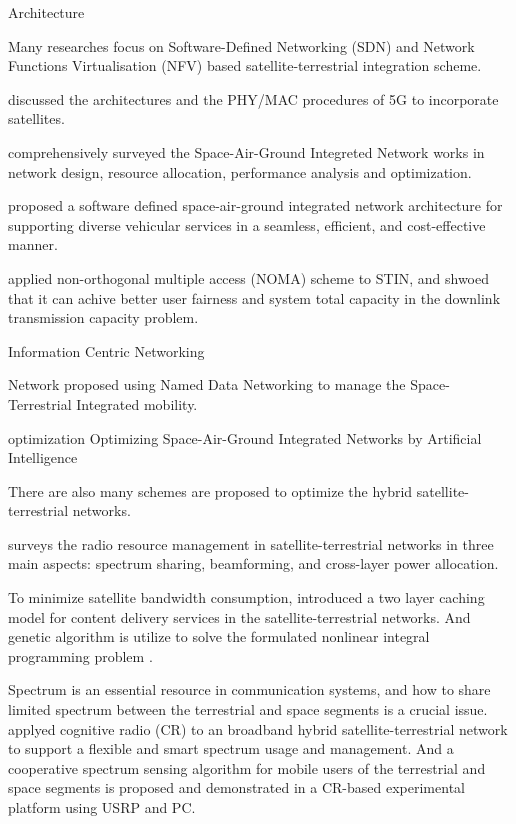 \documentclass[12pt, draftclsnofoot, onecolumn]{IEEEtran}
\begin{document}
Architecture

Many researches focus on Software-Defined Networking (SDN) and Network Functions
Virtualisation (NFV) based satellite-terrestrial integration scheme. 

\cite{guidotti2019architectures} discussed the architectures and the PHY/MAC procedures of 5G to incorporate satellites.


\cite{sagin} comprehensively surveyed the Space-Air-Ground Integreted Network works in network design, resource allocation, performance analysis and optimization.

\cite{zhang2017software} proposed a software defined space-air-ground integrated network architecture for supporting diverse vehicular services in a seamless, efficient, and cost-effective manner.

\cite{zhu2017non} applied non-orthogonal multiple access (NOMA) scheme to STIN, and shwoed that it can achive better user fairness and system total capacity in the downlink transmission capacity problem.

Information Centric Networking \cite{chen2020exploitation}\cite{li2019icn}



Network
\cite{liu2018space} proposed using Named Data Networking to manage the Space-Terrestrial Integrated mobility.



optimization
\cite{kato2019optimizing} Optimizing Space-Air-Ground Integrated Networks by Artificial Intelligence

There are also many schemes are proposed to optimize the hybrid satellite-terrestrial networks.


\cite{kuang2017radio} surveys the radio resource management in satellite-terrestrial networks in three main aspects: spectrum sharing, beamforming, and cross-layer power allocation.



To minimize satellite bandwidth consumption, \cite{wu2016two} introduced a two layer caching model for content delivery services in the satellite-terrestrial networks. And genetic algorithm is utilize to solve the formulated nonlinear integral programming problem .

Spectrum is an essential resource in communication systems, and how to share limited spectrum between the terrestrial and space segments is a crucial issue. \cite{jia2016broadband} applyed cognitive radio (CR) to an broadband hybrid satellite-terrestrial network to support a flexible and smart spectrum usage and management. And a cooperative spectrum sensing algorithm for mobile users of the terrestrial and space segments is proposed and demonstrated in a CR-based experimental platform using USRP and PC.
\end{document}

──────────────────────────────

How to complete this task
Return the data exactly. Do not carry over any images.

Answer to this problem
 \documentclass[12pt, draftclsnofoot, onecolumn]{IEEEtran}
\begin{document}
Architecture

Many researches focus on Software-Defined Networking (SDN) and Network Functions
Virtualisation (NFV) based satellite-terrestrial integration scheme. 

\cite{guidotti2019architectures} discussed the architectures and the PHY/MAC procedures of 5G to incorporate satellites.


\cite{sagin} comprehensively surveyed the Space-Air-Ground Integreted Network works in network design, resource allocation, performance analysis and optimization.

\cite{zhang2017software} proposed a software defined space-air-ground integrated network architecture for supporting diverse vehicular services in a seamless, efficient, and cost-effective manner.

\cite{zhu2017non} applied non-orthogonal multiple access (NOMA) scheme to STIN, and shwoed that it can achive better user fairness and system total capacity in the downlink transmission capacity problem.

Information Centric Networking \cite{chen2020exploitation}\cite{li2019icn}



Network
\cite{liu2018space} proposed using Named Data Networking to manage the Space-Terrestrial Integrated mobility.



optimization
\cite{kato2019optimizing} Optimizing Space-Air-Ground Integrated Networks by Artificial Intelligence

There are also many schemes are proposed to optimize the hybrid satellite-terrestrial networks.


\cite{kuang2017radio} surveys the radio resource management in satellite-terrestrial networks in three main aspects: spectrum sharing, beamforming, and cross-layer power allocation.



To minimize satellite bandwidth consumption, \cite{wu2016two} introduced a two layer caching model for content delivery services in the satellite-terrestrial networks. And genetic algorithm is utilize to solve the formulated nonlinear integral programming problem .

Spectrum is an essential resource in communication systems, and how to share limited spectrum between the terrestrial and space segments is a crucial issue. \cite{jia2016broadband} applyed cognitive radio (CR) to an broadband hybrid satellite-terrestrial network to support a flexible and smart spectrum usage and management. And a cooperative spectrum sensing algorithm for mobile users of the terrestrial and space segments is proposed and demonstrated in a CR-based experimental platform using USRP and PC.
\end{document}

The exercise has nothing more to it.